[Libvir] RFC PATCH - Initial NodeGetCellsFreeMemory patch

Here is my first pass at a patch for accessing the available memory associated with each NUMA cell through libvirt. The initial framework patch provided by Daniel Veillard is a prereq of this patch: https://www.redhat.com/archives/libvir-list/2007-September/msg00069.html I have not yet tested this. I'm just distributing for comments. A few comments/questions: 1) I think I got the versioning stuff right but that deserves a close look. 2) In Daniel's patch, libvirt.h and libvirt.h.in were identical. I assumed the patch would be before running autogen.sh, and only contain changes in libvirt.h.in, so that's how I did mine. Let me know if I misunderstand something here. 3) I had to put #ifdef PROXY around calls to virXenErrorFunc in xenHypervisorNodeGetCellsFreeMemory to get this to build. I haven't figured out how the proxy code works so am not sure if this is the right approach. -- Elizabeth Kon (Beth) IBM Linux Technology Center Open Hypervisor Team email: eak@us.ibm.com

On Thu, Sep 20, 2007 at 05:10:49PM -0400, beth kon wrote:
Here is my first pass at a patch for accessing the available memory associated with each NUMA cell through libvirt.
Thanks !
The initial framework patch provided by Daniel Veillard is a prereq of this patch: https://www.redhat.com/archives/libvir-list/2007-September/msg00069.html
That applied fine to my tree using CVS HEAD + the patch.

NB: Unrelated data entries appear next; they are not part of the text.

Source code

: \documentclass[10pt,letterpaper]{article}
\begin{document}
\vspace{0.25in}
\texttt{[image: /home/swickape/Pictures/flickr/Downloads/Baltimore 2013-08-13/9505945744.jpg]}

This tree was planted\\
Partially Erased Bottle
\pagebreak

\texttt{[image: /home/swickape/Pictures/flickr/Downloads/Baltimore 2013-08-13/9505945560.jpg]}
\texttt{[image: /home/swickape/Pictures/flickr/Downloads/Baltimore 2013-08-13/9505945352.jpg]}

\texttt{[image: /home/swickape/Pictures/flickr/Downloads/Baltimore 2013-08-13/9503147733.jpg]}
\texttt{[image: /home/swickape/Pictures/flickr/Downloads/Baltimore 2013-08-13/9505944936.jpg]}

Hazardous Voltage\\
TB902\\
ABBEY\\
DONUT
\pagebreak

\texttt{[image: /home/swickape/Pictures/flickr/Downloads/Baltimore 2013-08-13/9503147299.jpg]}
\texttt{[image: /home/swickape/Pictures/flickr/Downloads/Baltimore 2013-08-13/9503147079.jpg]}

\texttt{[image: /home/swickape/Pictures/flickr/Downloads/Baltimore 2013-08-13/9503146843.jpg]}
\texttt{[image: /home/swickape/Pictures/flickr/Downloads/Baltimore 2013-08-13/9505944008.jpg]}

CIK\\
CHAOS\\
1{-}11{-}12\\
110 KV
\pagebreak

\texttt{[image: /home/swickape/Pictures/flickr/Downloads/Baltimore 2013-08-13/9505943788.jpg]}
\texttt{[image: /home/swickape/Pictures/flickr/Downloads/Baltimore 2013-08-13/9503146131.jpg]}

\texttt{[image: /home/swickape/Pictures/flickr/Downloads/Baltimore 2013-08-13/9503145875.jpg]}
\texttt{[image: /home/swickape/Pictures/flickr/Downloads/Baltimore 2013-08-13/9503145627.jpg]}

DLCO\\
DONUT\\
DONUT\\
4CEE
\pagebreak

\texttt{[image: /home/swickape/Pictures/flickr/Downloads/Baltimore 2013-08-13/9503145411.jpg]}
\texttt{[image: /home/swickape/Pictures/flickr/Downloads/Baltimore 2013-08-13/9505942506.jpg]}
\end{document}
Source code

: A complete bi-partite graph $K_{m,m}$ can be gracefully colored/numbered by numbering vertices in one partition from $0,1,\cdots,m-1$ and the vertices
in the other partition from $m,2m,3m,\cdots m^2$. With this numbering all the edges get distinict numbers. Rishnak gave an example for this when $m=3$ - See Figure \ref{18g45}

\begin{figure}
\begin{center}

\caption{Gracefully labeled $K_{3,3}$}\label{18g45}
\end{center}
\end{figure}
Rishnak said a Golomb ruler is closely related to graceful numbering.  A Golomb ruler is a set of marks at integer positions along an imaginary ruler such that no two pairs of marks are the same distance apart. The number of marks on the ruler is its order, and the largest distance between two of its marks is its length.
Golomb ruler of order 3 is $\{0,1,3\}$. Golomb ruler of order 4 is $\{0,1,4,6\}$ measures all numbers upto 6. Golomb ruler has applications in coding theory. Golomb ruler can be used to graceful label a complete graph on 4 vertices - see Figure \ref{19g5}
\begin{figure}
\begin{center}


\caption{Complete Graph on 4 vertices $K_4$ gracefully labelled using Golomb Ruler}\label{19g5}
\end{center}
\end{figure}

I have not yet tested this. I'm just distributing for comments.
A few comments/questions: 1) I think I got the versioning stuff right but that deserves a close look.
I looked at it, it looks fine but need testing for the differentiation between 3.1 which doesn't have the feature and current xen-unstable which does.

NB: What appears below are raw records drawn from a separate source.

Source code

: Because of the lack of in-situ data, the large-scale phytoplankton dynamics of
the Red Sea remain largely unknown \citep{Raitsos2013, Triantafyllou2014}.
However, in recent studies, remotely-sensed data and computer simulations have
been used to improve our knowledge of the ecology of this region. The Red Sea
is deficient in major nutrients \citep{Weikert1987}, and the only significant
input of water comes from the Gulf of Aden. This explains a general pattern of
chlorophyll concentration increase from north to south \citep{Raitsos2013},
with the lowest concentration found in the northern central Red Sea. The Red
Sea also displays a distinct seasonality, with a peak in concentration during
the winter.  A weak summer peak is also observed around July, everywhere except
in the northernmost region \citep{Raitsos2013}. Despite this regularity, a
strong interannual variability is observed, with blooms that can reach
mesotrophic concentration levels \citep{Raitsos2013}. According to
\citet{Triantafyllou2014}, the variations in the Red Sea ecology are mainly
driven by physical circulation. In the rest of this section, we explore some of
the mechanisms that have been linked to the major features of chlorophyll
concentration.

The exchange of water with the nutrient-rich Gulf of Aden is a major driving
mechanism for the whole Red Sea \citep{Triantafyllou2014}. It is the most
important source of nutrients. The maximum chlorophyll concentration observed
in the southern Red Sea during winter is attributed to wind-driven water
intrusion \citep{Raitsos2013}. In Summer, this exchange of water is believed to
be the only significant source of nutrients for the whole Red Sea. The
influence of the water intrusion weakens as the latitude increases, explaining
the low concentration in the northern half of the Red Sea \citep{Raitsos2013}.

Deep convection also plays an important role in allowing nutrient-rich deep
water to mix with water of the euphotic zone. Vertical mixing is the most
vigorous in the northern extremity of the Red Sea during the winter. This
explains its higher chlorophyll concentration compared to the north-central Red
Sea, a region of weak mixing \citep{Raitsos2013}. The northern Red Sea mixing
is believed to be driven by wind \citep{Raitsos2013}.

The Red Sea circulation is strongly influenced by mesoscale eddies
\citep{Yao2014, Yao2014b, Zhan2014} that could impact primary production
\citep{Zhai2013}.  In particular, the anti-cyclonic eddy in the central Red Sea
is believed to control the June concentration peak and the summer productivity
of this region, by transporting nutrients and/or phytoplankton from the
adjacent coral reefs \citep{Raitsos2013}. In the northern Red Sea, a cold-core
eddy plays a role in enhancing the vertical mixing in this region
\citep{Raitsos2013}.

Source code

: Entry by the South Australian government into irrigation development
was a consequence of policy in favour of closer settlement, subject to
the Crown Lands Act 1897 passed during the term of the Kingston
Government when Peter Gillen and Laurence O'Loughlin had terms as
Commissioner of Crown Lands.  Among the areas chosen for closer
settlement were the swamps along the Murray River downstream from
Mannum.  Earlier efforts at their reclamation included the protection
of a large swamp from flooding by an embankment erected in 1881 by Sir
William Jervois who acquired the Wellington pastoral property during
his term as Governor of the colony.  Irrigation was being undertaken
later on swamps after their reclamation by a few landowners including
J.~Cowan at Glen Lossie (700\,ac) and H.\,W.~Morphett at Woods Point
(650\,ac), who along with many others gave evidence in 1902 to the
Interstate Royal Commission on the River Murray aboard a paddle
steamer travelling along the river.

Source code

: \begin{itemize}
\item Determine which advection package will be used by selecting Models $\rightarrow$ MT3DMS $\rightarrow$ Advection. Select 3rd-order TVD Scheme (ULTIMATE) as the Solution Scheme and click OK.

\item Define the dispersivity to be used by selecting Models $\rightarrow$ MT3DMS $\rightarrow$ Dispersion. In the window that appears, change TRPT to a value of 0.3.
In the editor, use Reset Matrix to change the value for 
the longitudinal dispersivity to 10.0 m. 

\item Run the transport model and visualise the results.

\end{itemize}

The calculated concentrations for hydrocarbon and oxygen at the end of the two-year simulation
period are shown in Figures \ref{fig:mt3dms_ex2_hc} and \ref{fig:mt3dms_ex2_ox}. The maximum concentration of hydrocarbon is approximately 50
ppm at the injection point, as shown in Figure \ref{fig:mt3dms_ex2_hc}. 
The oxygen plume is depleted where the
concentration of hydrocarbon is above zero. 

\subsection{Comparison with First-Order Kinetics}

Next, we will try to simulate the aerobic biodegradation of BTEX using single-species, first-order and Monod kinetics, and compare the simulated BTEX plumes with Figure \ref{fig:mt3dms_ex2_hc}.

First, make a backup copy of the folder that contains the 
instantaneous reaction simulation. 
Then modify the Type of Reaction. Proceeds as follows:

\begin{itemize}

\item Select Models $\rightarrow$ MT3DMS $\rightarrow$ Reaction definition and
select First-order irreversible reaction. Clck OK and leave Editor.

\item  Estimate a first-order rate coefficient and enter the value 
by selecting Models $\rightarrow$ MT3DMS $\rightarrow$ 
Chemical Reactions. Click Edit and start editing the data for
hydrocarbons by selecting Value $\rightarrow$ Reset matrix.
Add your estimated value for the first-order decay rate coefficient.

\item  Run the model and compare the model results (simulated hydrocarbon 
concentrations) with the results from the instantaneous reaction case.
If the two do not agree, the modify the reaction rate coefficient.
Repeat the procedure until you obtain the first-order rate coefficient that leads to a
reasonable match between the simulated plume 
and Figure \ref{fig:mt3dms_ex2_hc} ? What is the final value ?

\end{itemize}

2) In Daniel's patch, libvirt.h and libvirt.h.in were identical. I
nearly identical, yes
assumed the patch would be before running autogen.sh, and only contain changes in libvirt.h.in, so that's how I did mine. Let me know if I misunderstand something here.
That's right, I just provided both as that's what CVS diff gave after autogen, no problem here.
3) I had to put #ifdef PROXY around calls to virXenErrorFunc in xenHypervisorNodeGetCellsFreeMemory to get this to build. I haven't figured out how the proxy code works so am not sure if this is the right approach.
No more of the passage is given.